[[ RECORD SET open ]]

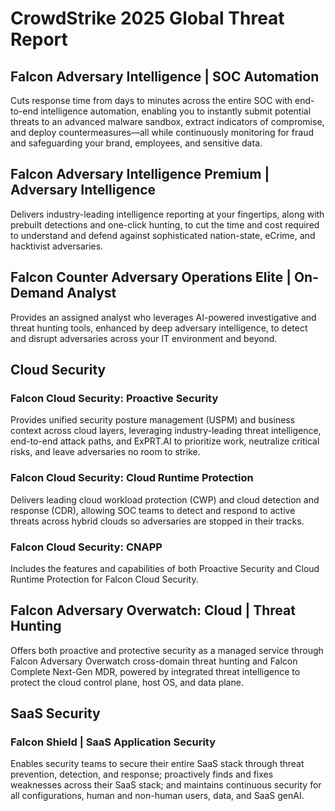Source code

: # CrowdStrike 2025 Global Threat Report

## Falcon Adversary Intelligence | SOC Automation

Cuts response time from days to minutes across the entire SOC with end-to-end intelligence automation, enabling you to instantly submit potential threats to an advanced malware sandbox, extract indicators of compromise, and deploy countermeasures—all while continuously monitoring for fraud and safeguarding your brand, employees, and sensitive data.

## Falcon Adversary Intelligence Premium | Adversary Intelligence

Delivers industry-leading intelligence reporting at your fingertips, along with prebuilt detections and one-click hunting, to cut the time and cost required to understand and defend against sophisticated nation-state, eCrime, and hacktivist adversaries.

## Falcon Counter Adversary Operations Elite | On-Demand Analyst

Provides an assigned analyst who leverages AI-powered investigative and threat hunting tools, enhanced by deep adversary intelligence, to detect and disrupt adversaries across your IT environment and beyond.

## Cloud Security

### Falcon Cloud Security: Proactive Security

Provides unified security posture management (USPM) and business context across cloud layers, leveraging industry-leading threat intelligence, end-to-end attack paths, and ExPRT.AI to prioritize work, neutralize critical risks, and leave adversaries no room to strike.

### Falcon Cloud Security: Cloud Runtime Protection

Delivers leading cloud workload protection (CWP) and cloud detection and response (CDR), allowing SOC teams to detect and respond to active threats across hybrid clouds so adversaries are stopped in their tracks.

### Falcon Cloud Security: CNAPP

Includes the features and capabilities of both Proactive Security and Cloud Runtime Protection for Falcon Cloud Security.

## Falcon Adversary Overwatch: Cloud | Threat Hunting

Offers both proactive and protective security as a managed service through Falcon Adversary Overwatch cross-domain threat hunting and Falcon Complete Next-Gen MDR, powered by integrated threat intelligence to protect the cloud control plane, host OS, and data plane.

## SaaS Security

### Falcon Shield | SaaS Application Security

Enables security teams to secure their entire SaaS stack through threat prevention, detection, and response; proactively finds and fixes weaknesses across their SaaS stack; and maintains continuous security for all configurations, human and non-human users, data, and SaaS genAI.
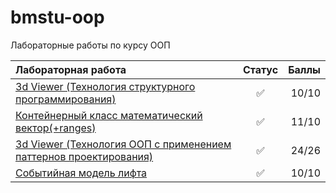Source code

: # bmstu-oop
Лабораторные работы по курсу ООП

|**Лабораторная работа**|**Статус**|**Баллы**|
|:---               | :---:| ---:|
|[3d Viewer (Технология структурного программирования)](lab_01)|✅|10/10|
|[Контейнерный класс математический вектор(+ranges)](lab_02)|✅|11/10|
|[3d Viewer (Технология ООП с применением паттернов проектирования)](lab_03)|✅|24/26|
|[Событийная модель лифта](lab_04)|✅|10/10|
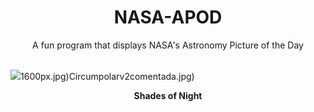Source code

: <div align="center">
  <h1>
    NASA-APOD
  </h1>
</div>
  
<div align="center">
  A fun program that displays NASA's Astronomy Picture of the Day
</div>

<br>

![](https://apod.nasa.gov/apod/image/2402/TwilightShades_Giannobile_1600.jpg)1600px.jpg)Circumpolarv2comentada.jpg)

<p align = "center">
  <b>Shades of Night</b>
</p>
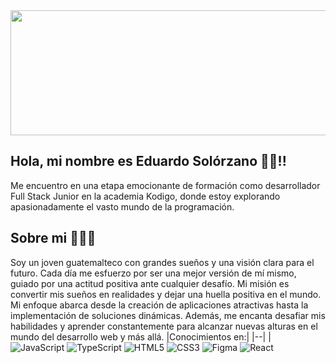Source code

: <img src="https://res.cloudinary.com/dcy3herhu/image/upload/v1698028653/dkm1iezrlplkeuh9v9mj.jpg" width="1200" height="200">

## Hola, mi nombre es Eduardo Solórzano 👋🏽!!
Me encuentro en una etapa emocionante de formación como desarrollador Full Stack Junior en la academia Kodigo, donde estoy explorando apasionadamente el vasto mundo de la programación.

## Sobre mi 👨🏽‍💻
Soy un joven guatemalteco con grandes sueños y una visión clara para el futuro. Cada día me esfuerzo por ser una mejor versión de mí mismo, guiado por una actitud positiva ante cualquier desafío. Mi misión es convertir mis sueños en realidades y dejar una huella positiva en el mundo.
Mi enfoque abarca desde la creación de aplicaciones atractivas hasta la implementación de soluciones dinámicas. Además, me encanta desafiar mis habilidades y aprender constantemente para alcanzar nuevas alturas en el mundo del desarrollo web y más allá.
|Conocimientos en:|
|--|
| ![JavaScript](https://img.shields.io/badge/javascript-%23323330.svg?style=for-the-badge&logo=javascript&logoColor=%23F7DF1E)  ![TypeScript](https://img.shields.io/badge/typescript-%23007ACC.svg?style=for-the-badge&logo=typescript&logoColor=white) ![HTML5](https://img.shields.io/badge/html5-%23E34F26.svg?style=for-the-badge&logo=html5&logoColor=white) ![CSS3](https://img.shields.io/badge/css3-%231572B6.svg?style=for-the-badge&logo=css3&logoColor=white) ![Figma](https://img.shields.io/badge/figma-%23F24E1E.svg?style=for-the-badge&logo=figma&logoColor=white) ![React](https://img.shields.io/badge/react-%2320232a.svg?style=for-the-badge&logo=react&logoColor=%2361DAFB)



<!--
**Edw-code/Edw-code** is a ✨ _special_ ✨ repository because its `README.md` (this file) appears on your GitHub profile.

Here are some ideas to get you started:

- 🔭 I’m currently working on ...
- 🌱 I’m currently learning ...
- 👯 I’m looking to collaborate on ...
- 🤔 I’m looking for help with ...
- 💬 Ask me about ...
- 📫 How to reach me: ...
- 😄 Pronouns: ...
- ⚡ Fun fact: ...
-->
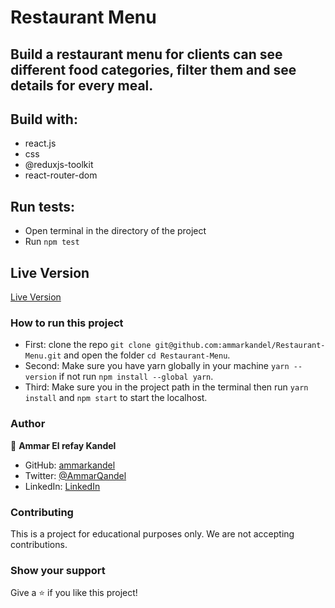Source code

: # Restaurant Menu

## Build a restaurant menu for clients can see different food categories, filter them and see details for every meal.

## Build with:

- react.js
- css
- @reduxjs-toolkit
- react-router-dom

## Run tests:

- Open terminal in the directory of the project
- Run `npm test`

## Live Version
  [Live Version](https://restaurant-menu-ten.vercel.app/)

### How to run this project

- First: clone the repo `git clone git@github.com:ammarkandel/Restaurant-Menu.git` and open the folder `cd Restaurant-Menu`.
- Second: Make sure you have yarn globally in your machine `yarn --version` if not run `npm install --global yarn`.
- Third: Make sure you in the project path in the terminal then run `yarn install` and `npm start` to start the localhost.

### Author

👤 **Ammar El refay Kandel**

- GitHub: [ammarkandel](https://github.com/ammarkandel)
- Twitter: [@AmmarQandel](https://twitter.com/AmmarQandel)
- LinkedIn: [LinkedIn](https://www.linkedin.com/in/ammar-kandel-7b4100193/)

### Contributing

This is a project for educational purposes only. We are not accepting contributions.

### Show your support

Give a ⭐️ if you like this project!
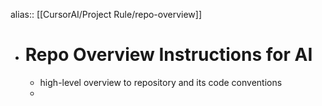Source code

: alias:: [[CursorAI/Project Rule/repo-overview]]

- # Repo Overview Instructions for AI
	- high-level overview to repository and its code conventions
	-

[[ RECORD SET closed ]]

— EXERCISE DIRECTIONS —
Make an exact reproduction of the listing above, without any pictures.

— SOLUTION TO THE EXERCISE —
Source code

: # CrowdStrike 2025 Global Threat Report

## Falcon Adversary Intelligence | SOC Automation

Cuts response time from days to minutes across the entire SOC with end-to-end intelligence automation, enabling you to instantly submit potential threats to an advanced malware sandbox, extract indicators of compromise, and deploy countermeasures—all while continuously monitoring for fraud and safeguarding your brand, employees, and sensitive data.

## Falcon Adversary Intelligence Premium | Adversary Intelligence

Delivers industry-leading intelligence reporting at your fingertips, along with prebuilt detections and one-click hunting, to cut the time and cost required to understand and defend against sophisticated nation-state, eCrime, and hacktivist adversaries.

## Falcon Counter Adversary Operations Elite | On-Demand Analyst

Provides an assigned analyst who leverages AI-powered investigative and threat hunting tools, enhanced by deep adversary intelligence, to detect and disrupt adversaries across your IT environment and beyond.

## Cloud Security

### Falcon Cloud Security: Proactive Security

Provides unified security posture management (USPM) and business context across cloud layers, leveraging industry-leading threat intelligence, end-to-end attack paths, and ExPRT.AI to prioritize work, neutralize critical risks, and leave adversaries no room to strike.

### Falcon Cloud Security: Cloud Runtime Protection

Delivers leading cloud workload protection (CWP) and cloud detection and response (CDR), allowing SOC teams to detect and respond to active threats across hybrid clouds so adversaries are stopped in their tracks.

### Falcon Cloud Security: CNAPP

Includes the features and capabilities of both Proactive Security and Cloud Runtime Protection for Falcon Cloud Security.

## Falcon Adversary Overwatch: Cloud | Threat Hunting

Offers both proactive and protective security as a managed service through Falcon Adversary Overwatch cross-domain threat hunting and Falcon Complete Next-Gen MDR, powered by integrated threat intelligence to protect the cloud control plane, host OS, and data plane.

## SaaS Security

### Falcon Shield | SaaS Application Security

Enables security teams to secure their entire SaaS stack through threat prevention, detection, and response; proactively finds and fixes weaknesses across their SaaS stack; and maintains continuous security for all configurations, human and non-human users, data, and SaaS genAI.
Source code

: # bmstu-oop
Лабораторные работы по курсу ООП

|**Лабораторная работа**|**Статус**|**Баллы**|
|:---               | :---:| ---:|
|[3d Viewer (Технология структурного программирования)](lab_01)|✅|10/10|
|[Контейнерный класс математический вектор(+ranges)](lab_02)|✅|11/10|
|[3d Viewer (Технология ООП с применением паттернов проектирования)](lab_03)|✅|24/26|
|[Событийная модель лифта](lab_04)|✅|10/10|
Source code

: <div align="center">
  <h1>
    NASA-APOD
  </h1>
</div>
  
<div align="center">
  A fun program that displays NASA's Astronomy Picture of the Day
</div>

<br>

![](https://apod.nasa.gov/apod/image/2402/TwilightShades_Giannobile_1600.jpg)1600px.jpg)Circumpolarv2comentada.jpg)

<p align = "center">
  <b>Shades of Night</b>
</p>
Source code

: <img src="https://res.cloudinary.com/dcy3herhu/image/upload/v1698028653/dkm1iezrlplkeuh9v9mj.jpg" width="1200" height="200">

## Hola, mi nombre es Eduardo Solórzano 👋🏽!!
Me encuentro en una etapa emocionante de formación como desarrollador Full Stack Junior en la academia Kodigo, donde estoy explorando apasionadamente el vasto mundo de la programación.

## Sobre mi 👨🏽‍💻
Soy un joven guatemalteco con grandes sueños y una visión clara para el futuro. Cada día me esfuerzo por ser una mejor versión de mí mismo, guiado por una actitud positiva ante cualquier desafío. Mi misión es convertir mis sueños en realidades y dejar una huella positiva en el mundo.
Mi enfoque abarca desde la creación de aplicaciones atractivas hasta la implementación de soluciones dinámicas. Además, me encanta desafiar mis habilidades y aprender constantemente para alcanzar nuevas alturas en el mundo del desarrollo web y más allá.
|Conocimientos en:|
|--|
| ![JavaScript](https://img.shields.io/badge/javascript-%23323330.svg?style=for-the-badge&logo=javascript&logoColor=%23F7DF1E)  ![TypeScript](https://img.shields.io/badge/typescript-%23007ACC.svg?style=for-the-badge&logo=typescript&logoColor=white) ![HTML5](https://img.shields.io/badge/html5-%23E34F26.svg?style=for-the-badge&logo=html5&logoColor=white) ![CSS3](https://img.shields.io/badge/css3-%231572B6.svg?style=for-the-badge&logo=css3&logoColor=white) ![Figma](https://img.shields.io/badge/figma-%23F24E1E.svg?style=for-the-badge&logo=figma&logoColor=white) ![React](https://img.shields.io/badge/react-%2320232a.svg?style=for-the-badge&logo=react&logoColor=%2361DAFB)



<!--
**Edw-code/Edw-code** is a ✨ _special_ ✨ repository because its `README.md` (this file) appears on your GitHub profile.

Here are some ideas to get you started:

- 🔭 I’m currently working on ...
- 🌱 I’m currently learning ...
- 👯 I’m looking to collaborate on ...
- 🤔 I’m looking for help with ...
- 💬 Ask me about ...
- 📫 How to reach me: ...
- 😄 Pronouns: ...
- ⚡ Fun fact: ...
-->
Source code

: # Restaurant Menu

## Build a restaurant menu for clients can see different food categories, filter them and see details for every meal.

## Build with:

- react.js
- css
- @reduxjs-toolkit
- react-router-dom

## Run tests:

- Open terminal in the directory of the project
- Run `npm test`

## Live Version
  [Live Version](https://restaurant-menu-ten.vercel.app/)

### How to run this project

- First: clone the repo `git clone git@github.com:ammarkandel/Restaurant-Menu.git` and open the folder `cd Restaurant-Menu`.
- Second: Make sure you have yarn globally in your machine `yarn --version` if not run `npm install --global yarn`.
- Third: Make sure you in the project path in the terminal then run `yarn install` and `npm start` to start the localhost.

### Author

👤 **Ammar El refay Kandel**

- GitHub: [ammarkandel](https://github.com/ammarkandel)
- Twitter: [@AmmarQandel](https://twitter.com/AmmarQandel)
- LinkedIn: [LinkedIn](https://www.linkedin.com/in/ammar-kandel-7b4100193/)

### Contributing

This is a project for educational purposes only. We are not accepting contributions.

### Show your support

Give a ⭐️ if you like this project!
Source code

: alias:: [[CursorAI/Project Rule/repo-overview]]

- # Repo Overview Instructions for AI
	- high-level overview to repository and its code conventions
	-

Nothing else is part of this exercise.